NO GROUND RODS at a pool!!!
This is one of the most misunderstood practices that many do, a ground rod will not remove this voltage that has many amps of current behind it and can not reduce this voltage, lets say you have a good rod and got the code minimum of 25 ohms, @ 3 volts will only cause 120ma of current flow, no where near enough to affect this voltage.
If this voltage goes away when the main is turned off then it is caused by the voltage drop of the service neutral, if it remains then it is a voltage drop from the primary neutral feeding the transformer, it could be a bad primary neutral connection (MGN) that the POCO can track down and fix, another method is to get the POCO to install a neutral isolator or neutral blocker, installed between the primary neutral and the secondary neutral, if this is a normal voltage drop on the MGN then it would remove this problem, but if it is coming from the secondary neutral voltage drop then the only way would be to over size the service neutral to the transformer.
here are some of the other dangers you are dealing with if you do not have an EPB around the pool:
a loss of a connection of the service neutral from the point of the main bonding jumper and the transformer will result in very high voltages between the water and this hand rail.
A large fault to the neutral or grounding from any hot will also cause the hand rail voltage to be increased.
the two above will cause the neutral to earth voltages at the service to rise much higher which through the EGC to the pool which could cause a high enough voltage to cause a person to be killed.

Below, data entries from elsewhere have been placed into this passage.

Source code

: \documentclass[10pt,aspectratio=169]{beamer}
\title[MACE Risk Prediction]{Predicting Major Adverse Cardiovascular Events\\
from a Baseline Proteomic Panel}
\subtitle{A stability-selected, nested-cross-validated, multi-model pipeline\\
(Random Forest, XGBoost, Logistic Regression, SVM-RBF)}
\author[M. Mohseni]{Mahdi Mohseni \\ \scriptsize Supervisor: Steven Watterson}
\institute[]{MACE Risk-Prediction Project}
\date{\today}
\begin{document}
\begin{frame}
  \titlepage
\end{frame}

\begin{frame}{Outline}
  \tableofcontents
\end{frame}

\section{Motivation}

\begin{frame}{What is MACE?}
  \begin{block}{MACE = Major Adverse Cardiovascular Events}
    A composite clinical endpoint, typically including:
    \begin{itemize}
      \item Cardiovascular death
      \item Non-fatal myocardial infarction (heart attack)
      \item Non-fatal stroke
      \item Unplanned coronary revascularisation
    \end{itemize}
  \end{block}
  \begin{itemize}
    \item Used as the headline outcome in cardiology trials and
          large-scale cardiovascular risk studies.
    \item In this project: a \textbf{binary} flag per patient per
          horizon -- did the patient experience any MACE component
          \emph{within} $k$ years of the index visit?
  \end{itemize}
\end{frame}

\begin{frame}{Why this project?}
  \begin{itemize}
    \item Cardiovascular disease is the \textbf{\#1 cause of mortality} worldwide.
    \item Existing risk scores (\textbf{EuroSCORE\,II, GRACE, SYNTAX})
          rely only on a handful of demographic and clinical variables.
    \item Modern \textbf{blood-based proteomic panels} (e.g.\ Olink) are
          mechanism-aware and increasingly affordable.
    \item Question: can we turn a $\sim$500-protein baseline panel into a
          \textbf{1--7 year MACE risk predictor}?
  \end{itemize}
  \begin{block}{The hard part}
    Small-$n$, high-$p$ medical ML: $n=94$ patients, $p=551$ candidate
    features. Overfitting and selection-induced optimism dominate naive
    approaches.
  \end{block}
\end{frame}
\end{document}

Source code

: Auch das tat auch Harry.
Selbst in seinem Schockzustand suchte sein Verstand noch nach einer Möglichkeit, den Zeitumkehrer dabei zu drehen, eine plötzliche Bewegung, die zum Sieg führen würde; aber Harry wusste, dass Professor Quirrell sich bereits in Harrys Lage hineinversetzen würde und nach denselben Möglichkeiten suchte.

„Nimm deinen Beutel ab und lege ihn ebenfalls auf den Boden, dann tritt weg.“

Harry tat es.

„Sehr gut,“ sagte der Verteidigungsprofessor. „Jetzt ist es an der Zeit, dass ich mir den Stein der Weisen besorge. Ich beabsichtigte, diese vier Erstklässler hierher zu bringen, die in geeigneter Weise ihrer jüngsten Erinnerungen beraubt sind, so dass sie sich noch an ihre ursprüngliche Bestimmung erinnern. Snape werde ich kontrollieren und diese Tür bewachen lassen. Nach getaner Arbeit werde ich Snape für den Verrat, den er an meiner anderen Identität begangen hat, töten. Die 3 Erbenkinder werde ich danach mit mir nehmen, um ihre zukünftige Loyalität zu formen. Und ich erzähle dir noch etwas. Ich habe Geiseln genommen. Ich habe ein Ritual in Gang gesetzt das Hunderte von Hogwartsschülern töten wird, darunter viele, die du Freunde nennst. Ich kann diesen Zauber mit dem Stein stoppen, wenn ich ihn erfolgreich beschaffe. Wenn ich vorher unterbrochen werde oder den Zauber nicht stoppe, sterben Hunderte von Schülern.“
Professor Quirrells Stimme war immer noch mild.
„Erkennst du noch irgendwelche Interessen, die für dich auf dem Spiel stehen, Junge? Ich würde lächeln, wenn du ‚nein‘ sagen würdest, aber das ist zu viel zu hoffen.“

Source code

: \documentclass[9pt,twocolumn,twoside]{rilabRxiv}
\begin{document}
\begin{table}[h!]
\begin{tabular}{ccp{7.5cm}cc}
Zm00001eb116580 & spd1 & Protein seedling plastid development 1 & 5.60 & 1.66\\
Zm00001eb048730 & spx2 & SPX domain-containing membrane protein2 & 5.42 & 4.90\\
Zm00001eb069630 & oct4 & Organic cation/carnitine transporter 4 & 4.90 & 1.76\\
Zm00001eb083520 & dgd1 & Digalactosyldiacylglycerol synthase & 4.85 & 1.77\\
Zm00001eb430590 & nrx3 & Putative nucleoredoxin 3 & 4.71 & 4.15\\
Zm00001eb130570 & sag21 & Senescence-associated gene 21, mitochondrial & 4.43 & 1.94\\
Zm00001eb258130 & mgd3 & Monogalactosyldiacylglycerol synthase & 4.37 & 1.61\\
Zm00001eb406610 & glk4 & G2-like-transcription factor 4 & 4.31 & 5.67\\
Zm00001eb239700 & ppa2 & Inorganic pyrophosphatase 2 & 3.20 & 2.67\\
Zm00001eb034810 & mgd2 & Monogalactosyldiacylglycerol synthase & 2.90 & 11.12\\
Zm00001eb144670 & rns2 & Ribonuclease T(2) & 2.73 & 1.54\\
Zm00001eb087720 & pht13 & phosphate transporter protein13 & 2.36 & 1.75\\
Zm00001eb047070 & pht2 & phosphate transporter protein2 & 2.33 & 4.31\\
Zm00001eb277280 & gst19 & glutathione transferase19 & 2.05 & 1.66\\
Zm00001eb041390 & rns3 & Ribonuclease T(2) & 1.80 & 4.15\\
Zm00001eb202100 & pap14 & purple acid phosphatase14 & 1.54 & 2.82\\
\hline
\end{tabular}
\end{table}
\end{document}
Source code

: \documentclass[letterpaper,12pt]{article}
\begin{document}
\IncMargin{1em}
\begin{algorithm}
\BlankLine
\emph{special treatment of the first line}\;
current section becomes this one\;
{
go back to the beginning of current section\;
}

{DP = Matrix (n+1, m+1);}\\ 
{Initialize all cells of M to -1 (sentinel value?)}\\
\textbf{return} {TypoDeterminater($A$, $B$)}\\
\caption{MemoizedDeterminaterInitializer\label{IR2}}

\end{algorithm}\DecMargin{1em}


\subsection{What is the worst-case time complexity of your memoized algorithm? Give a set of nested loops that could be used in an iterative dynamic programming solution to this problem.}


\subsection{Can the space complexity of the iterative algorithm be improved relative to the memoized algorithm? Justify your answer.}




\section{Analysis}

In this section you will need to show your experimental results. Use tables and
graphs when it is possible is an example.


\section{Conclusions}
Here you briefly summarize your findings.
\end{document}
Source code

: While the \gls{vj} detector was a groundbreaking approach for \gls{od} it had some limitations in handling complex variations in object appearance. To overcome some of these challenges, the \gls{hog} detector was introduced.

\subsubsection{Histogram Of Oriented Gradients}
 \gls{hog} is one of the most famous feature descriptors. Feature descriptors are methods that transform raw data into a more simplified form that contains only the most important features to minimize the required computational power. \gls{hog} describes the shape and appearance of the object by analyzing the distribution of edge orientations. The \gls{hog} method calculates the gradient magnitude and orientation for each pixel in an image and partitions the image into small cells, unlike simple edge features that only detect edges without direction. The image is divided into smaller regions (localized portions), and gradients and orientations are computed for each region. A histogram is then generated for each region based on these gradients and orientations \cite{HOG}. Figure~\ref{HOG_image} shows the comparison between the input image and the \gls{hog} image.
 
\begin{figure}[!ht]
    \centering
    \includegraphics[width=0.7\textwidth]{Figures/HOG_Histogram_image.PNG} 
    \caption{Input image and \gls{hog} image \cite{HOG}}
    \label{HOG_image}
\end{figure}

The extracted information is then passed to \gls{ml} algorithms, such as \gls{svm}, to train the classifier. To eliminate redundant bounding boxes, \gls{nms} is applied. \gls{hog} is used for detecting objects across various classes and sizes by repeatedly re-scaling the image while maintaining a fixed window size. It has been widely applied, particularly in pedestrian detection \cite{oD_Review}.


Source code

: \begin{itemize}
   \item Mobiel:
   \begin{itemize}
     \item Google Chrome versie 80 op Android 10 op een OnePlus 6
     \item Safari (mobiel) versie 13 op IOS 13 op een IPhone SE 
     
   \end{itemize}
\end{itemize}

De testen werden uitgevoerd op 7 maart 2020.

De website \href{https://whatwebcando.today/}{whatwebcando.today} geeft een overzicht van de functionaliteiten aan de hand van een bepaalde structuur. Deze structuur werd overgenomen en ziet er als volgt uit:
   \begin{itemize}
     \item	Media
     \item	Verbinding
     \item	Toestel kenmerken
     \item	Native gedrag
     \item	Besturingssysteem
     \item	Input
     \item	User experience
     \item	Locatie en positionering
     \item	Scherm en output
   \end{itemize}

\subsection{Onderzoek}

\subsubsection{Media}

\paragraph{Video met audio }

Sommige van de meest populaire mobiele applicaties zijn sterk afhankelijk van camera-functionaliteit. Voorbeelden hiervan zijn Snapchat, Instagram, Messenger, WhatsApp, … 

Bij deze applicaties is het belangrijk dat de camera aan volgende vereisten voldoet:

Here is my arm chair thoughts on what could be going on:
from what you have said, the railing is bonded to the pump which is bonded to the service neutral via the EGC ran to the pump, the water is at earth potential thus giving you the 3 volt drop of the service neutral??
my second version is that the pool installers did bond the pool casing to the pump but when the deck installers installed the deck they didn't install the bond from the pool or pump to the hand rail or the re-bar in the deck???? again then this puts the pool water at the voltage drop of the service neutral to earth and the hand rail along with the deck at the potential of remote earth???
running a small wire 30' away from the pool and connecting it to a small rod or even a screw driver stuck into the soil, then use the other end of the wire to see what is at the earth potential and what is at the potential of the service grounding (PUMP EGC), this will tell you what is bonded and what is not, then you could find a fix for what is not bonded to the service neutral putting a 1k ohm resistor between you leads will also keep you from reading stray voltage, I wrap it around the plugs right where it plugs into the meter, if measuring to the water the resistor will reduce the reading but shouldn't when reading to remote earth to the pump or hand rail, I would take readings with the resistor and without.
if it turns out that only the deck/handrail is the problem then talk them into a new deck this time with the proper bonding to the pump and pool, another fix and a cheaper choice is to have a concrete person saw cut a grove large enough for a #8 bare solid coper wire in the deck to the hand rail from the pump to lay a #8 solid copper wire in it with at least 20 feet of the wire to be in the grove, if this can be done in or at the location of an existing grove it would not be as noticeable, fill the grove back in with concrete and finish to match the existing, bond it to both the pump and the hand rail, this is only if the test above shows the 0 volts from the hand rail to remote earth but 3 volts from the hand rail to the pump grounding.